«Software Fault Reporting Processes in Business-Critical Systems Jon Arvid Børretzen Doctoral Thesis Submitted for the partial fulfilment of the ...»
Still, we choose to refer to a report of a software failure as a fault report, even if the fault has not yet been identified, since it is stored with the other fault reports, and work is usually being done to identify the fault that caused the failure.
2.4.1 Reflection and challenges
As stated in Section 1.1, the terminology from the literature, although clear and concise in each individual field and source, gets confusing and conflicting when you compare definitions. In our work, we have not tried to redefine the terms and definitions to make them smoothly fit together, we merely want to explain some of our understanding about faults and fault reporting, to the degree it is relevant for the thesis.

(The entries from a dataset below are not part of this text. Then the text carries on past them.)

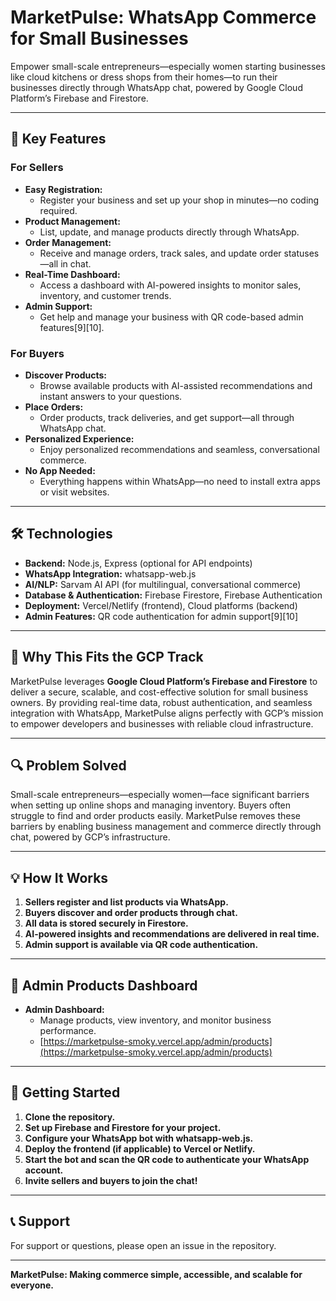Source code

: # MarketPulse: WhatsApp Commerce for Small Businesses

Empower small-scale entrepreneurs—especially women starting businesses like cloud kitchens or dress shops from their homes—to run their businesses directly through WhatsApp chat, powered by Google Cloud Platform’s Firebase and Firestore.

---

## 🚀 Key Features

### **For Sellers**

- **Easy Registration:**  
  - Register your business and set up your shop in minutes—no coding required.
- **Product Management:**  
  - List, update, and manage products directly through WhatsApp.
- **Order Management:**  
  - Receive and manage orders, track sales, and update order statuses—all in chat.
- **Real-Time Dashboard:**  
  - Access a dashboard with AI-powered insights to monitor sales, inventory, and customer trends.
- **Admin Support:**  
  - Get help and manage your business with QR code-based admin features[9][10].

### **For Buyers**

- **Discover Products:**  
  - Browse available products with AI-assisted recommendations and instant answers to your questions.
- **Place Orders:**  
  - Order products, track deliveries, and get support—all through WhatsApp chat.
- **Personalized Experience:**  
  - Enjoy personalized recommendations and seamless, conversational commerce.
- **No App Needed:**  
  - Everything happens within WhatsApp—no need to install extra apps or visit websites.

---

## 🛠️ Technologies

- **Backend:** Node.js, Express (optional for API endpoints)
- **WhatsApp Integration:** whatsapp-web.js
- **AI/NLP:** Sarvam AI API (for multilingual, conversational commerce)
- **Database & Authentication:** Firebase Firestore, Firebase Authentication
- **Deployment:** Vercel/Netlify (frontend), Cloud platforms (backend)
- **Admin Features:** QR code authentication for admin support[9][10]

---

## 📌 Why This Fits the GCP Track

MarketPulse leverages **Google Cloud Platform’s Firebase and Firestore** to deliver a secure, scalable, and cost-effective solution for small business owners. By providing real-time data, robust authentication, and seamless integration with WhatsApp, MarketPulse aligns perfectly with GCP’s mission to empower developers and businesses with reliable cloud infrastructure.

---

## 🔍 Problem Solved

Small-scale entrepreneurs—especially women—face significant barriers when setting up online shops and managing inventory. Buyers often struggle to find and order products easily. MarketPulse removes these barriers by enabling business management and commerce directly through chat, powered by GCP’s infrastructure.

---

## 💡 How It Works

1. **Sellers register and list products via WhatsApp.**
2. **Buyers discover and order products through chat.**
3. **All data is stored securely in Firestore.**
4. **AI-powered insights and recommendations are delivered in real time.**
5. **Admin support is available via QR code authentication.**

---

## 🔗 Admin Products Dashboard

- **Admin Dashboard:**  
  - Manage products, view inventory, and monitor business performance.
  - [https://marketpulse-smoky.vercel.app/admin/products](https://marketpulse-smoky.vercel.app/admin/products)

---

## 🚀 Getting Started

1. **Clone the repository.**
2. **Set up Firebase and Firestore for your project.**
3. **Configure your WhatsApp bot with whatsapp-web.js.**
4. **Deploy the frontend (if applicable) to Vercel or Netlify.**
5. **Start the bot and scan the QR code to authenticate your WhatsApp account.**
6. **Invite sellers and buyers to join the chat!**

---

## 📞 Support

For support or questions, please open an issue in the repository.

---

**MarketPulse: Making commerce simple, accessible, and scalable for everyone.**
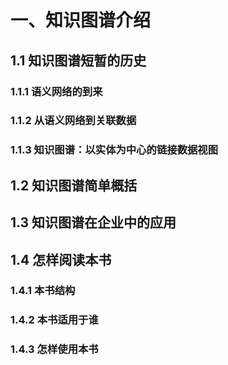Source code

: # 一、知识图谱介绍
## 1.1 知识图谱短暂的历史
### 1.1.1 语义网络的到来
### 1.1.2 从语义网络到关联数据
### 1.1.3 知识图谱：以实体为中心的链接数据视图
## 1.2 知识图谱简单概括
## 1.3 知识图谱在企业中的应用
## 1.4 怎样阅读本书
### 1.4.1 本书结构
### 1.4.2 本书适用于谁
### 1.4.3 怎样使用本书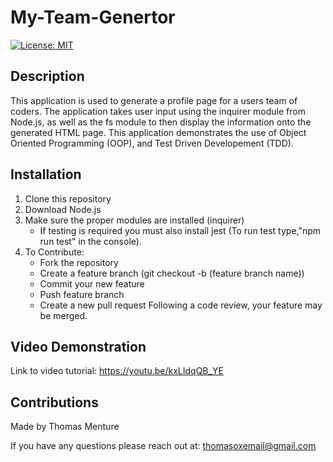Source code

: # My-Team-Genertor

[![License: MIT](https://img.shields.io/badge/License-MIT-yellow.svg)](https://opensource.org/licenses/MIT)

## Description 
This application is used to generate a profile page for a users team of coders. The application takes user input using the inquirer module from Node.js, as well as the fs module to then display the information onto the generated HTML page.
This application demonstrates the use of Object Oriented Programming (OOP), and Test Driven Developement (TDD).

## Installation
1. Clone this repository
2. Download Node.js
3. Make sure the proper modules are installed (inquirer)
    - If testing is required you must also install jest (To run test type,"npm run test" in the console).
4. To Contribute:
    - Fork the repository
    - Create a feature branch (git checkout -b (feature branch name))
    - Commit your new feature
    - Push feature branch
    - Create a new pull request
    Following a code review, your feature may be merged.

## Video Demonstration

Link to video tutorial: https://youtu.be/kxLIdqQB_YE

## Contributions
Made by Thomas Menture

If you have any questions please reach out at:
thomasoxemail@gmail.com 


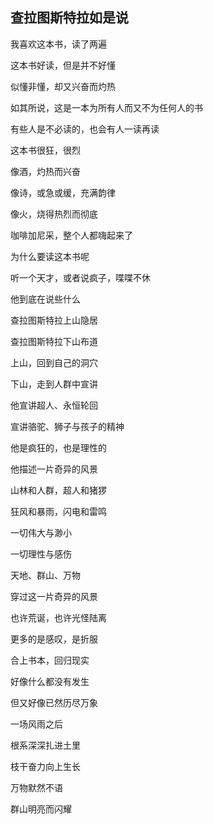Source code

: ## 查拉图斯特拉如是说

我喜欢这本书，读了两遍

这本书好读，但是并不好懂

似懂非懂，却又兴奋而灼热



如其所说，这是一本为所有人而又不为任何人的书

有些人是不必读的，也会有人一读再读



这本书很狂，很烈

像酒，灼热而兴奋

像诗，或急或缓，充满韵律

像火，烧得热烈而彻底

咖啡加尼采，整个人都嗨起来了



为什么要读这本书呢

听一个天才，或者说疯子，喋喋不休

他到底在说些什么



查拉图斯特拉上山隐居

查拉图斯特拉下山布道

上山，回到自己的洞穴

下山，走到人群中宣讲



他宣讲超人、永恒轮回

宣讲骆驼、狮子与孩子的精神

他是疯狂的，也是理性的



他描述一片奇异的风景

山林和人群，超人和猪猡

狂风和暴雨，闪电和雷鸣



一切伟大与渺小

一切理性与感伤

天地、群山、万物



穿过这一片奇异的风景

也许荒诞，也许光怪陆离

更多的是感叹，是折服



合上书本，回归现实

好像什么都没有发生

但又好像已然历尽万象



一场风雨之后

根系深深扎进土里

枝干奋力向上生长



万物默然不语

群山明亮而闪耀
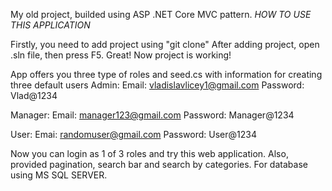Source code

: My old project, builded using ASP .NET Core MVC pattern. 
*HOW TO USE THIS APPLICATION*

Firstly, you need to add project using "git clone"
After adding project, open .sln file, then press F5.
Great! Now project is working!

App offers you three type of roles and seed.cs with information for creating three default users
Admin:
Email: vladislavlicey1@gmail.com
Password: Vlad@1234

Manager: 
Email: manager123@gmail.com
Password: Manager@1234

User:
Emai: randomuser@gmail.com
Password: User@1234

Now you can login as 1 of 3 roles and try this web application. Also, provided pagination, search bar and search by categories.
For database using MS SQL SERVER.

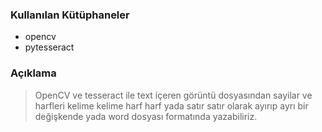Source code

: ### Kullanılan Kütüphaneler
* opencv 
* pytesseract

### Açıklama
> OpenCV ve tesseract ile text içeren görüntü dosyasından sayilar ve harfleri kelime kelime harf harf yada satır satır olarak ayırıp ayrı bir değişkende yada word dosyası formatında yazabiliriz.
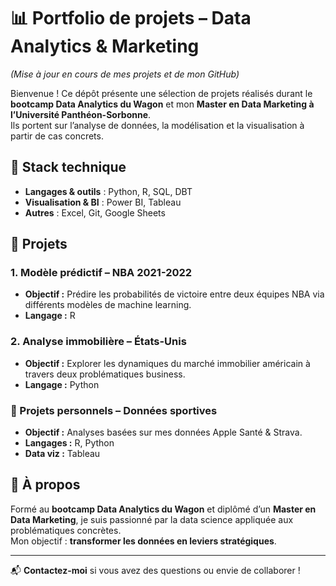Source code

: # 📊 Portfolio de projets – Data Analytics & Marketing

_(Mise à jour en cours de mes projets et de mon GitHub)_

Bienvenue ! Ce dépôt présente une sélection de projets réalisés durant le **bootcamp Data Analytics du Wagon** et mon **Master en Data Marketing à l’Université Panthéon-Sorbonne**.  
Ils portent sur l’analyse de données, la modélisation et la visualisation à partir de cas concrets.

## 🧰 Stack technique

- **Langages & outils** : Python, R, SQL, DBT  
- **Visualisation & BI** : Power BI, Tableau  
- **Autres** : Excel, Git, Google Sheets

## 🚀 Projets

### 1. Modèle prédictif – NBA 2021-2022
- **Objectif :** Prédire les probabilités de victoire entre deux équipes NBA via différents modèles de machine learning.
- **Langage :** R

### 2. Analyse immobilière – États-Unis
- **Objectif :** Explorer les dynamiques du marché immobilier américain à travers deux problématiques business.
- **Langage :** Python

### 🔧 Projets personnels – Données sportives
- **Objectif :** Analyses basées sur mes données Apple Santé & Strava.
- **Langages :** R, Python  
- **Data viz :** Tableau

## 👤 À propos

Formé au **bootcamp Data Analytics du Wagon** et diplômé d’un **Master en Data Marketing**, je suis passionné par la data science appliquée aux problématiques concrètes.  
Mon objectif : **transformer les données en leviers stratégiques**.

---

📬 **Contactez-moi** si vous avez des questions ou envie de collaborer !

We still see a need for work unifying concepts, especially in the reliability area. There is great diversity in the literature on the terminology used to report software or system related problems. The possible differences between problems, troubles, bugs, anomalies, defects, errors, faults or failures are discussed in books (e.g., [Fenton97]), standards and classification schemes such as IEEE Std. 1044-1993 [IEEE 1044] the United Kingdom Software Metrics Association (UKSMA)’s scheme [UKSMA], and papers; e.g., [Freimut01]. Until there is agreement on the terminology used in reporting problems, we must be aware of these differences and answer the above questions when using a term.
2.5 Current methods and practices 2.5.1 General software engineering paradigms In software engineering there have been many different paradigms or life-cycle models.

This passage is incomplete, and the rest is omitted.